Those remain the most interesting portions of the book, despite the participatory exercises. Michael Faraday’s method of testing subconscious muscle movements, later to be termed “ideomotor actions,” was quite clever, and more importantly, required the consideration that table tipping might, just might, be caused by something other than spirits. Belief is one of humanity’s most damaging traits, because it halts all examination into something curious – the people who discover not only the hoaxes, but the peculiar functioning of both body and mind, could only do so by questioning the given explanations. Wiseman does a great job in allowing the reader to see for themselves how many peculiar functions our bodies and minds really have.
In some ways, however, this may backfire. Some of Wiseman’s demonstrations work better in groups of people, where the average results can show the point better than a single example, which may fall outside the predictions. Also, my guess is that the reader is typically going to be on their guard against thinking traps from the very nature of the book, and thus make some effort not to be among the “average” respondent. In one case, he asks the reader to memorize a set of words, and later on asks for these to be recounted, giving some key words as reminders. The point is to show how simple cues could help spark our memory, but in my case, I had already memorized the list through mnemonic structure solely to dodge the thinking trap that I suspected was coming. I also don’t go to parties, which is where many of Wiseman’s exercises would be most effective (and entertaining.)

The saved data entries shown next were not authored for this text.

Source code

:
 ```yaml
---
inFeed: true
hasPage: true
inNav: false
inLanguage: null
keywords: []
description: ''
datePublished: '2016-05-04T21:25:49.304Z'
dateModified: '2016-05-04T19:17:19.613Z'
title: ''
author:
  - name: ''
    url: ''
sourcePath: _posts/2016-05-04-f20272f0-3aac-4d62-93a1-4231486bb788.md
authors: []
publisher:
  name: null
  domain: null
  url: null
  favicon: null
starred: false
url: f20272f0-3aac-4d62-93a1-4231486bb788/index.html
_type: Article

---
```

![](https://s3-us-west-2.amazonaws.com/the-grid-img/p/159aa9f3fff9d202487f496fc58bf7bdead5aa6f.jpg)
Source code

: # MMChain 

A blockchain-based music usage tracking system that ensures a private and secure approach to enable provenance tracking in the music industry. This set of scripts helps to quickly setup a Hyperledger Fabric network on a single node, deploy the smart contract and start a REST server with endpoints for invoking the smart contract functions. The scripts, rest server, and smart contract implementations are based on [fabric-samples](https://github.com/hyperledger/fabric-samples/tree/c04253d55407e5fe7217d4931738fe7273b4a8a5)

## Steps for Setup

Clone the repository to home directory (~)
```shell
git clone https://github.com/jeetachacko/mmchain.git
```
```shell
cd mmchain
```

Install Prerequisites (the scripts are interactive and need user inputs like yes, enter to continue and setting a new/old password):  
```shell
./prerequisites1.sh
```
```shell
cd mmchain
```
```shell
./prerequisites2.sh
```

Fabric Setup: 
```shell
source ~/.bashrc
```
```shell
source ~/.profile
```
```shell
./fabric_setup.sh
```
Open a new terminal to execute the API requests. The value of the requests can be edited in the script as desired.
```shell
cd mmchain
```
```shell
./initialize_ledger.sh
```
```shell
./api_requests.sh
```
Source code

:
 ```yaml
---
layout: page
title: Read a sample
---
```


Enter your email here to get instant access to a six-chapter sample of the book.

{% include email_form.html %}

Another small issue I had is with the overall tone. The writing style that comes through has a hint of simplification to it, as if Wiseman was addressing middle-school students, which isn’t usually necessary even with middle-school students. This wasn’t bad, certainly not condescending, but it seemed to result in the subjects being treated more superficially than was warranted, and could perhaps be frustrating to those who really want more information about such topics. I am probably a bit prejudiced, in that I have studied these topics for a while and know of other works that treat them with greater detail, such as James Randi’s Flim Flam! Readers familiar with psychics and scam-artists (I know, I said that as if they were two different things) will not find a lot of new information here, but it’s still a handy book, and fun. Wiseman’s approach is open and nonjudgmental, not cynical at all, and he succumbs to the urge to slip some humor in here and there. Readers convinced that psychics and ghosts are real, however, might find too many openings to exploit, and remain unconvinced by the demonstrations.
Now, Wiseman is British, and so isn’t as influenced by US culture, which explains something that I regretted not finding in the book: detailed explanations of the bullshit that is regularly seen in popular shows about psychics and ghost hunters. The aforementioned difficulty with finding an American publishing company would have doomed such a book even more, but one is badly needed here. Some aspects are indeed covered, so don’t let me give the wrong impression; ‘impression’ is in fact just the right word here, since among other examples, Wiseman relates the ease in which mysterious encounters can be induced with suggestion. For those open-minded enough to question the accounts, this is enough to invoke some healthy suspicion, but those who believe that EMF meters must produce hard scientific evidence (because it sounds so technical) are not going to have their boat rocked very much.
As an introduction into critical thinking, perception, and skepticism, this book does a great job, proving to be both informative and entertaining, and even adding some useful tools to the arsenal of the public skeptic. Going straight to video clips is indeed a nice bonus, and Wiseman’s narration is engaging and charming. Additionally, there might be a distinct benefit to allowing a group of people to participate in a table-tipping séance, where any believer must be outside of their comfort zone of supportive websites, and instead within an open atmosphere where the labels of “skeptic” and “debunker” are not a constant mantra. It changes the idea of mundane explanations from the abstract to the demonstrated, with the added emphasis of others saying, “Wow, that was easy!” A well-known trait, also related within the book, is how often the responses of those surrounding us can influence our doubts. While it is easy to consider this just another side of the same coin – bowing to group dynamics that either favor or disfavor the idea of supernatural powers is still the same flaw – the idea of doubting or questioning any aspect of belief is a valid start on the road to critical thinking.
As a dedicated skeptic, however, I found the book a little too much like an appetizer rather than a main course, and wanted it to be longer and more detailed. Moreover, I suspect the subtitle, “Why We See What Isn’t There,” is likely to chase off some of the people that need to read it the most, by openly announcing its skeptical approach. I think Wiseman could do a great job with a more in-depth book on the topic, but it might need to be a wee bit sneakier in its approach.